※r18
「起きたか?もう少し寝てろ」
彼の低い声が耳に届き、私はようやく自分が目を覚ましていることに気付いた。
夢の残像だと思っていた白い曲線は実際そこに存在していたもので、鼻先にある乱れたシーツの皺を指でなぞる。
たっぷりとした雪の上を誰かと並び歩いている。そんな夢をみていた気がしたが、もはや定かではない。
ぶるりと身体を震わせた。
「寒ぃか?」
晋助はベッドサイドに投げ出されたリモコンを手にとり、ピッと暖房を起動させる。
情事の最中あまりに熱くて電源を落とし、それきりだったのだ。さすがに素面の今は肌寒い。
下だけスウェットを穿いた格好の晋助は、吸っていた煙草を灰皿にキュッと押し付けベッドに脚をかけた。
布団をめくり、もう少し寄れ、と膝で私の太股をつんつん押してくる。シーツの冷えた部分に体を移動させると、彼はするりと隣に潜り込み再び布団を肩まで引き上げた。
枕の下に伸ばされた彼の腕に首筋を寄せ、誘惑的に窪んだ喉仏の下辺りに鼻先を付ける。
私たちはお互いの身体のおうとつと、それらを包む布団とをそれぞれ馴染ませるように身じろぎし、心地好く収まったところでどちらともなく息を吐いた。
温かい。
「明日早いの?」
「そォでもねぇ。

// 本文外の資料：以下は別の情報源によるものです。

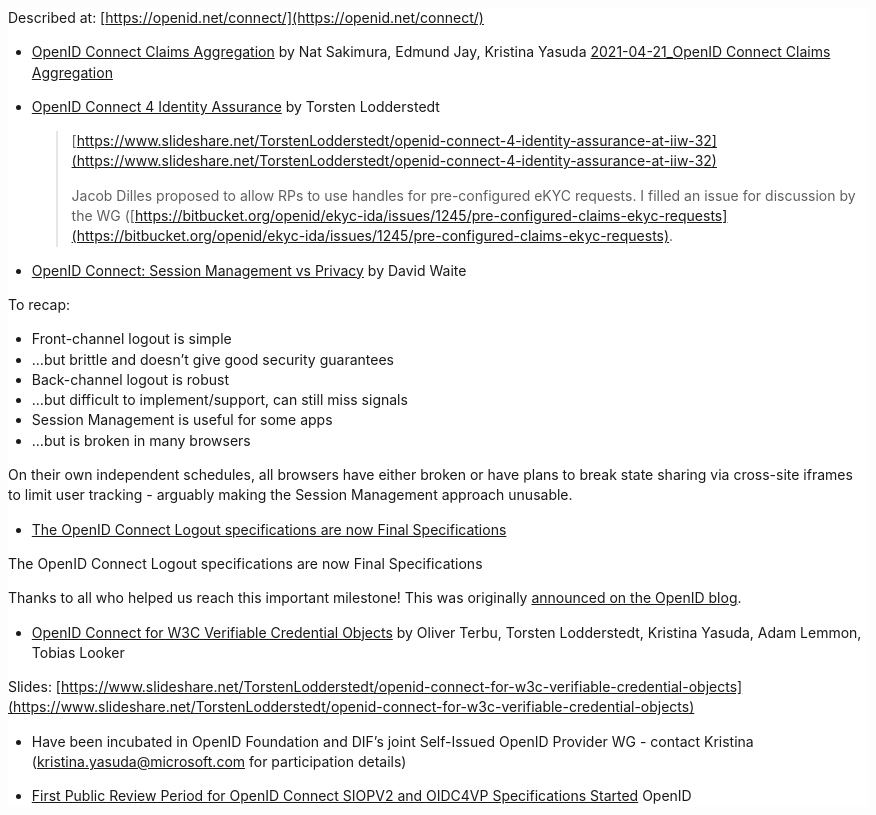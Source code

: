 Described at: [https://openid.net/connect/](https://openid.net/connect/)
* [OpenID Connect Claims Aggregation](https://iiw.idcommons.net/5B/_OpenID_Connect_Claims_Aggregation) by Nat Sakimura, Edmund Jay, Kristina Yasuda
[2021-04-21_OpenID Connect Claims Aggregation](https://docs.google.com/presentation/d/1w-rmwZoLiFWczJ4chXuxhY0OsgHQmlIimS2TNlce4UU/edit?usp%3Dsharing)

* [OpenID Connect 4 Identity Assurance](https://iiw.idcommons.net/10J/_OpenID_Connect_4_Identity_Assurance) by Torsten Lodderstedt
  > [https://www.slideshare.net/TorstenLodderstedt/openid-connect-4-identity-assurance-at-iiw-32](https://www.slideshare.net/TorstenLodderstedt/openid-connect-4-identity-assurance-at-iiw-32)
  > 
  > Jacob Dilles proposed to allow RPs to use handles for pre-configured eKYC requests. I filled an issue for discussion by the WG ([https://bitbucket.org/openid/ekyc-ida/issues/1245/pre-configured-claims-ekyc-requests](https://bitbucket.org/openid/ekyc-ida/issues/1245/pre-configured-claims-ekyc-requests).

* [OpenID Connect: Session Management vs Privacy](https://iiw.idcommons.net/11M/_OpenID_Connect:_Session_Management_vs_Privacy) by David Waite

To recap:

- Front-channel logout is simple
- …but brittle and doesn’t give good security guarantees
- Back-channel logout is robust
- …but difficult to implement/support, can still miss signals
- Session Management is useful for some apps
- …but is broken in many browsers

On their own independent schedules, all browsers have either broken or have plans to break state sharing via cross-site iframes to limit user tracking - arguably making the Session Management approach unusable.

* [The OpenID Connect Logout specifications are now Final Specifications](https://self-issued.info/?p%3D2298)

The OpenID Connect Logout specifications are now Final Specifications

Thanks to all who helped us reach this important milestone! This was originally [announced on the OpenID blog](https://openid.net/2022/09/12/the-openid-connect-logout-specifications-are-now-final-specifications/).

* [OpenID Connect for W3C Verifiable Credential Objects](https://iiw.idcommons.net/2F/_OpenID_Connect_for_W3C_Verifiable_Credential_Objects) by Oliver Terbu, Torsten Lodderstedt, Kristina Yasuda, Adam Lemmon, Tobias Looker

Slides: [https://www.slideshare.net/TorstenLodderstedt/openid-connect-for-w3c-verifiable-credential-objects](https://www.slideshare.net/TorstenLodderstedt/openid-connect-for-w3c-verifiable-credential-objects)

- Have been incubated in OpenID Foundation and DIF’s joint Self-Issued OpenID Provider WG - contact Kristina ([kristina.yasuda@microsoft.com](mailto:kristina.yasuda@microsoft.com) for participation details)
* [First Public Review Period for OpenID Connect SIOPV2 and OIDC4VP Specifications Started](https://openid.net/2021/12/17/first-public-review-period-for-openid-connect-siopv2-and-oidc4vp-specifications-started/) OpenID
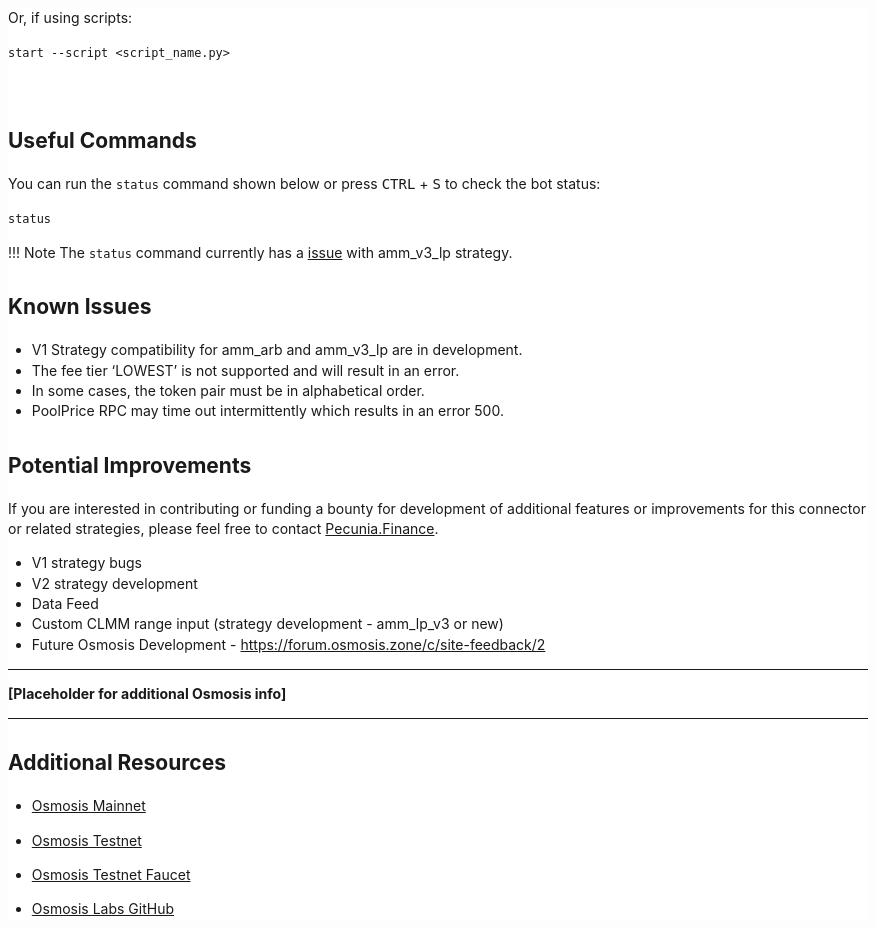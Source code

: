 Or, if using scripts:

```
start --script <script_name.py>
```

<br>

## Useful Commands

You can run the `status` command shown below or press <kbd>CTRL</kbd> + <kbd>S</kbd> to check the bot status:

```
status
```

!!! Note
    The `status` command currently has a [issue](https://github.com/hummingbot/gateway/issues/294) with amm_v3_lp strategy.

## Known Issues

- V1 Strategy compatibility for amm_arb and amm_v3_lp are in development.
- The fee tier ‘LOWEST’ is not supported and will result in an error.
- In some cases, the token pair must be in alphabetical order.
- PoolPrice RPC may time out intermittently which results in an error 500.

## Potential Improvements

If you are interested in contributing or funding a bounty for development of additional features or improvements for this connector or related strategies, please feel free to contact [Pecunia.Finance](mailto:pecuniafinancedao@protonmail.com).

- V1 strategy bugs
- V2 strategy development
- Data Feed
- Custom CLMM range input (strategy development - amm_lp_v3 or new)
- Future Osmosis Development - <https://forum.osmosis.zone/c/site-feedback/2>

---

**[Placeholder for additional Osmosis info]**

---

## Additional Resources

- [Osmosis Mainnet](https://app.osmosis.zone/)

- [Osmosis Testnet](https://testnet.osmosis.zone/)

- [Osmosis Testnet Faucet](https://faucet.testnet.osmosis.zone/)

- [Osmosis Labs GitHub](https://github.com/osmosis-labs)
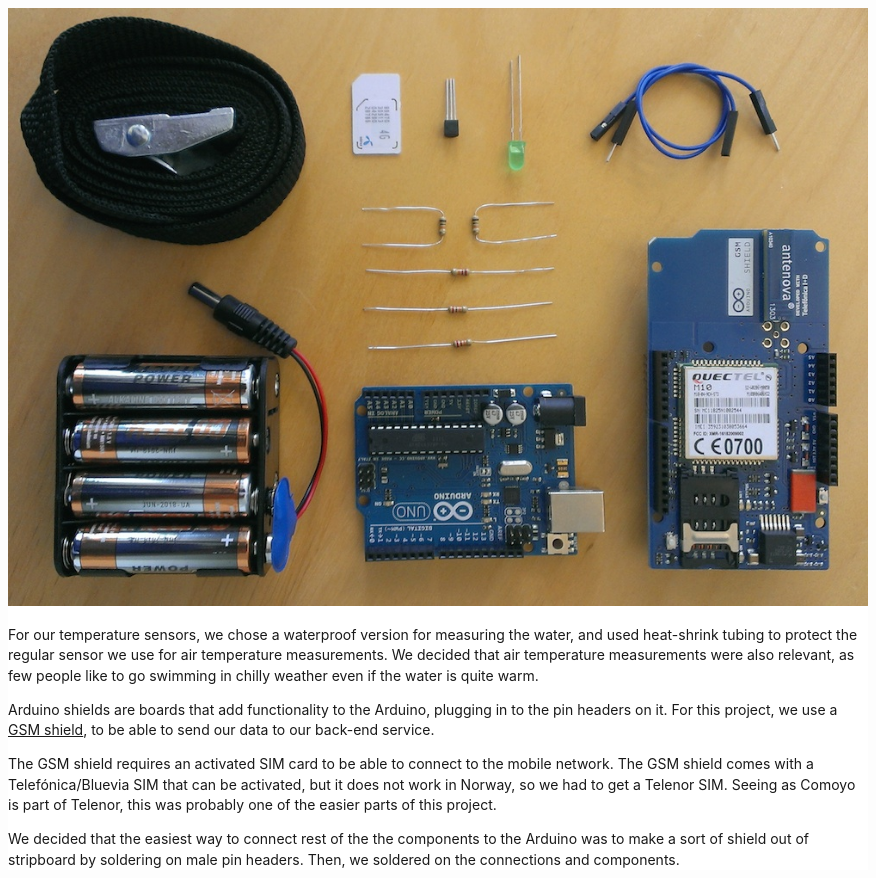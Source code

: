 ![image](/assets/img/posts/m2m/equipment.jpg)

For our temperature sensors, we chose a waterproof version for measuring the water, and used heat-shrink tubing to protect the regular sensor we use for air temperature measurements. We decided that air temperature measurements were also relevant, as few people like to go swimming in chilly weather even if the water is quite warm.

Arduino shields are boards that add functionality to the Arduino, plugging in to the pin headers on it. For this project, we use a [GSM shield](http://arduino.cc/en/Main/ArduinoGSMShield), to be able to send our data to our back-end service.

The GSM shield requires an activated SIM card to be able to connect to the mobile network. The GSM shield comes with a Telefónica/Bluevia SIM that can be activated, but it does not work in Norway, so we had to get a Telenor SIM. Seeing as Comoyo is part of Telenor, this was probably one of the easier parts of this project.

We decided that the easiest way to connect rest of the the components to the Arduino was to make a sort of shield out of stripboard by soldering on male pin headers. Then, we soldered on the connections and components.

まだ4時間は寝れる」
「そっか、よかった」
晋助の匂いをすんすん嗅ぎながら、少なくともあと4時間はこうしていられると知りたまらなく嬉しくなる。
寝るのがもったいないくらいに幸せだった。しかし心地好いと人はどうしても眠くなる。贅沢な悩みだ。
私は晋助の形を確かめるように胸元に手を当てて、鎖骨の溝や筋肉の割れ目を丁寧に撫でた。
「……もう一回するか?」
「…えっ、したい?」
「いや、誘ってんのかと思って」
「そういうつもりじゃなかったけど、別にいいよ」
「違ぇならいい。…いや、やっぱ無理だ。勃った」
脚を絡ませてきた晋助の、反応したそれが太股に当たる。
同じように胸の間をなぞられ、私も体が熱くなった。
私たちはさっきよりももっと深く、互いのおうとつを埋め合う。
自分の中に足りない何かがそこにある気がして、何度も何度も。
私の中の晋助が動く度、きゅうと切なくなり、たまらなく嬉しくなり、どこか懐かしくもあり、そして少し苦しくなった。そのうち何も考えられなくなり目尻が潤む。
この行為は恋そのものだと思った。
「しん、すけ」
掠れる声を振り絞り、名前を呼ぶ。
彼はなんだ?と問いかけるように私の頬に自分の頬を寄せ、ゆるゆると動いた。
私は呆れるほどたくさんの想いが胸に込み上げていたけれど、結局何も言葉にできずもう一度しんすけ、と名前を呼んだ。
もどかしくてくらくらした。
けれど彼も私の名前を呼び返し、そこからとてもたくさんの想いが伝わってきたから、私は少し安心する。
感じる快感も、伝わる愛も、出来るだけ同じ量だといい。
「熱ぃ」
彼はもう一度リモコンをベッドの下へ放った。
私はまた雪道の夢を見るかもしれないと思った。
そうしたら隣を歩く誰かの顔を覗き込んで、キスをするんだ。